En ce qui concerne le nucléaire et les OGM, Bernard Barberousse fait usage du principe de précaution et a manifestement pris toute la mesure du danger que représentent les organismes génétiquement modifiés. Par contre, la position radicale de Bruno Bourg-Broc, opposé tant au gel du nucléaire qu’à tout moratoire sur les OGM, est de nature à nous faire craindre des prises de décisions lourdes de conséquences en matière d’environnement et de santé publique.

S’agissant de l’incinération, le même constat s’impose. Bernard Barberouse fait preuve d’une prudence de sioux tandis que Bruno Bourg-Broc fait une confiance immodérée dans les normes à respecter. Or ces normes réduisent certes les risques, mais ne les éliminent pas, loin sans faut. Il demeure une dissémination non négligeable dans l’atmosphère de dioxines et autres furanes non filtrées lors de l’incinération. La proposition de Philippe Chailan, demandant une contre-expertise indépendante des industriels de l’incinération, nous semble à cet égard intéressante.

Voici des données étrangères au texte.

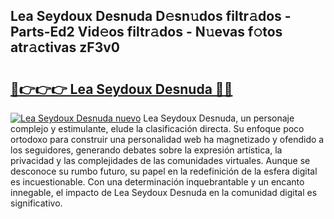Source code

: ## Lea Seydoux Desnuda D𝚎sn𝚞dos filtr𝚊dos - Parts-Ed2 Vid𝚎os filtr𝚊dos - N𝚞evas f𝚘tos atr𝚊ctivas zF3v0

# <h2><a href="http://mb6b17.tromn.icu/?c=Lea+Seydoux+Desnuda">🔗👉👉👉 Lea Seydoux Desnuda 🔗🔗</a></h2>

[![Lea Seydoux Desnuda nuevo](https://i.imgur.com/pEAQMta.gif)](http://mb6b17.tromn.icu/?c=Lea+Seydoux+Desnuda)
Lea Seydoux Desnuda, un personaje complejo y estimulante, elude la clasificación directa. Su enfoque poco ortodoxo para construir una personalidad web ha magnetizado y ofendido a los seguidores, generando debates sobre la expresión artística, la privacidad y las complejidades de las comunidades virtuales. Aunque se desconoce su rumbo futuro, su papel en la redefinición de la esfera digital es incuestionable. Con una determinación inquebrantable y un encanto innegable, el impacto de Lea Seydoux Desnuda en la comunidad digital es significativo.
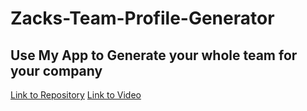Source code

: # Zacks-Team-Profile-Generator

## Use My App to Generate your whole team for your company

[Link to Repository](https://github.com/yks2728/Zacks-Team-Profile-Generator)
[Link to Video](https://watch.screencastify.com/v/DqvQuXlyKCJQjiJlwDHa)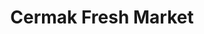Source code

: ---
title: "Cermak Fresh Market"
url: /chicago/cermak-fresh-market-west-belmont-avenue/
shop: Supermarkt
---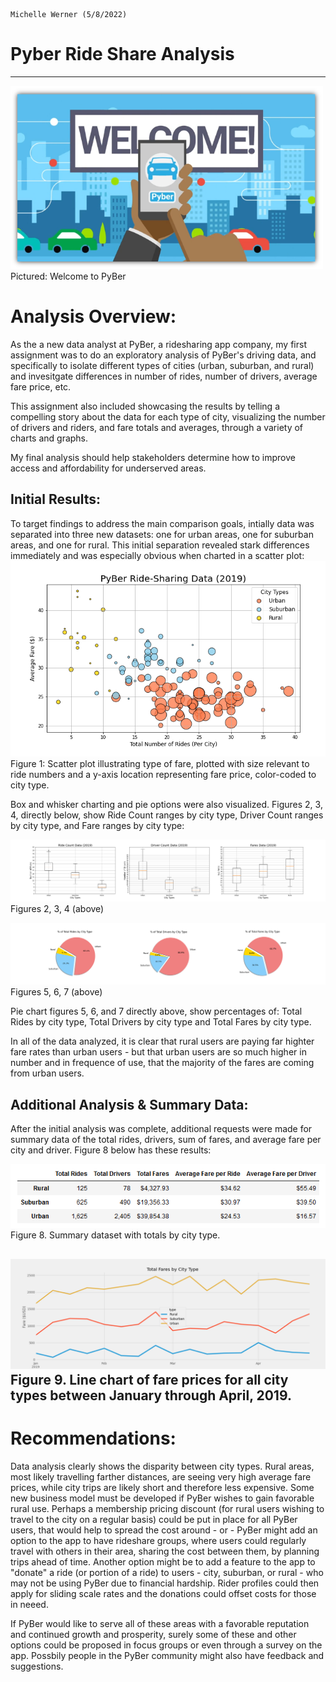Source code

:                                                                                            Michelle Werner (5/8/2022)
# Pyber Ride Share Analysis
---

<!--![alt](resources/___.png)-->
<img src="https://github.com/miwermi/pyber-analysis/blob/main/resources/PyBer_Welcome.png" width="500" height="293" alt ="graphic: PyBer Welcome">
Pictured: Welcome to PyBer

# Analysis Overview:
As the a new data analyst at PyBer, a ridesharing app company, my first assignment was to do an exploratory analysis of PyBer's driving data, and specifically to isolate different types of cities (urban, suburban, and rural) and invesitgate differences in number of rides, number of drivers, average fare price, etc. 

This assignment also included showcasing the results by telling a compelling story about the data for each type of city, visualizing the number of drivers and riders, and fare totals and averages, through a variety of charts and graphs.

My final analysis should help stakeholders determine how to improve access and affordability for underserved areas.

## Initial Results:
To target findings to address the main comparison goals, intially data was separated into three new datasets: one for urban areas, one for suburban areas, and one for rural.  This initial separation revealed stark differences immediately and was especially obvious when charted in a scatter plot:
<br />
![alt](resources/Fig1.png)
<br />
Figure 1: Scatter plot illustrating type of fare, plotted with size relevant to ride numbers and a y-axis location representing fare price, color-coded to city type.


Box and whisker charting and pie options were also visualized. Figures 2, 3, 4, directly below, show Ride Count ranges by city type, Driver Count ranges by city type, and Fare ranges by city type:

![alt](resources/Box+Wiskers.png)
Figures 2, 3, 4 (above)

![alt](resources/PieCharts.png)
Figures 5, 6, 7 (above)

Pie chart figures 5, 6, and 7 directly above, show percentages of: Total Rides by city type, Total Drivers by city type and Total Fares by city type.

In all of the data analyzed, it is clear that rural users are paying far highter fare rates than urban users - but that urban users are so much higher in number and in frequence of use, that the majority of the fares are coming from urban users.

<!---img src="https://github.com/miwermi/pyber-analysis/blob/main/resources/Fig2.png" width="300" height="180" alt ="graphic: PyBer Welcome">
<img src="https://github.com/miwermi/pyber-analysis/blob/main/resources/Fig3.png" width="300" height="180" alt ="graphic: PyBer Welcome">
<img src="https://github.com/miwermi/pyber-analysis/blob/main/resources/Fig4.png" width="300" height="180" alt ="graphic: PyBer Welcome"--->

<!---img src="https://github.com/miwermi/pyber-analysis/blob/main/resources/Fig5.png" width="300" height="180" alt ="graphic: PyBer Welcome">
<img src="https://github.com/miwermi/pyber-analysis/blob/main/resources/Fig6.png" width="300" height="180" alt ="graphic: PyBer Welcome">
<img src="https://github.com/miwermi/pyber-analysis/blob/main/resources/Fig7.png" width="300" height="180" alt ="graphic: PyBer Welcome"--->


## Additional Analysis & Summary Data:
After the initial analysis was complete, additional requests were made for summary data of the total rides, drivers, sum of fares, and average fare per city and driver.  Figure 8 below has these results:

![alt](resources/FinalSummary.png)
Figure 8. Summary dataset with totals by city type.

![alt](resources/PyBer_fare_summary.png)
Figure 9. Line chart of fare prices for all city types between January through April, 2019.
---
# Recommendations:
Data analysis clearly shows the disparity between city types.  Rural areas, most likely travelling farther distances, are seeing very high average fare prices, while city trips are likely short and therefore less expensive.  Some new business model must be developed if PyBer wishes to gain favorable rural use. Perhaps a membership pricing discount (for rural users wishing to travel to the city on a regular basis) could be put in place for all PyBer users, that would help to spread the cost around - or - PyBer might add an option to the app to have rideshare groups, where users could regularly travel with others in their area, sharing the cost between them, by planning trips ahead of time. Another option might be to add a feature to the app to "donate" a ride (or portion of a ride) to users - city, suburban, or rural - who may not be using PyBer due to financial hardship. Rider profiles could then apply for sliding scale rates and the donations could offset costs for those in neeed.

If PyBer would like to serve all of these areas with a favorable reputation and continued growth and prosperity, surely some of these and other options could be proposed in focus groups or even through a survey on the app.  Possbily people in the PyBer community might also have feedback and suggestions.


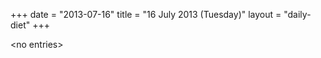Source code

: +++
date = "2013-07-16"
title = "16 July 2013 (Tuesday)"
layout = "daily-diet"
+++

<p>&lt;no entries&gt;</p>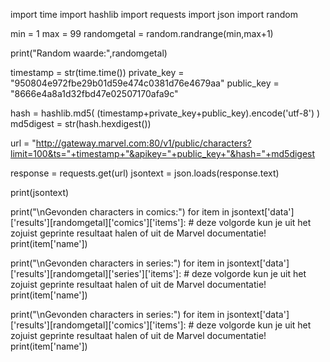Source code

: import time
import hashlib
import requests
import json
import random

min = 1
max = 99
randomgetal = random.randrange(min,max+1)

print("Random waarde:",randomgetal)


timestamp = str(time.time())
private_key = "950804e972fbe29b01d59e474c0381d76e4679aa"
public_key = "8666e4a8a1d32fbd47e02507170afa9c"

hash = hashlib.md5( (timestamp+private_key+public_key).encode('utf-8') )
md5digest = str(hash.hexdigest())

url = "http://gateway.marvel.com:80/v1/public/characters?limit=100&ts="+timestamp+"&apikey="+public_key+"&hash="+md5digest

response = requests.get(url)
jsontext = json.loads(response.text)

print(jsontext)


print("\nGevonden characters in comics:")
for item in jsontext['data']['results'][randomgetal]['comics']['items']: # deze volgorde kun je uit het zojuist geprinte resultaat halen of uit de Marvel documentatie!
    print(item['name'])

print("\nGevonden characters in series:")
for item in jsontext['data']['results'][randomgetal]['series']['items']: # deze volgorde kun je uit het zojuist geprinte resultaat halen of uit de Marvel documentatie!
    print(item['name'])

print("\nGevonden characters in series:")
for item in jsontext['data']['results'][randomgetal]['comics']['items']: # deze volgorde kun je uit het zojuist geprinte resultaat halen of uit de Marvel documentatie!
    print(item['name'])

S’agissant des nuisances olfactives, il serait illusoire de se reposer sur la loi sur l’air comme le propose Bruno Bourg-Broc. Elle dispose certes que les nuisances olfactives excessives constituent une pollution. Mais outre que l’appréciation du caractère excessif est purement subjective, la sanction de cette pollution repose avant tout sur la solution apportée par les tribunaux aux litiges de voisinage qui en résultent. D’où la nécessité de prendre des mesures en amont pour éviter cette forme de pollution. Ce n’est pas en suggérant de fermer ses fenêtres que l’on y répondra.

Quant à Vatry, l’existence d’habitations dans la zone C est, à notre sens, une aberration surtout si cet aéroport devait demain accueillir des vols charters, voire des passagers. L’optimisation de Vatry, dans sa configuration actuelle, repose sur 90 vols par jour dédiés au fret, soit en moyenne un vol tous les quarts d’heure. L’ouverture aux vols charters et passagers, sur laquelle nous sommes réservée tant que des garanties tangibles ne seront pas apportées, impliquera, tôt ou tard, de dépasser ce seuil qui est déjà en soi une source de « nuisance fortes « pour les riverains. Vatry a beau ne pas se situer dans une zone très peuplée, ceux-ci ont droit à leur tranquillité.

D’où la nécessité de redéfinir la zone C et de créer une zone D.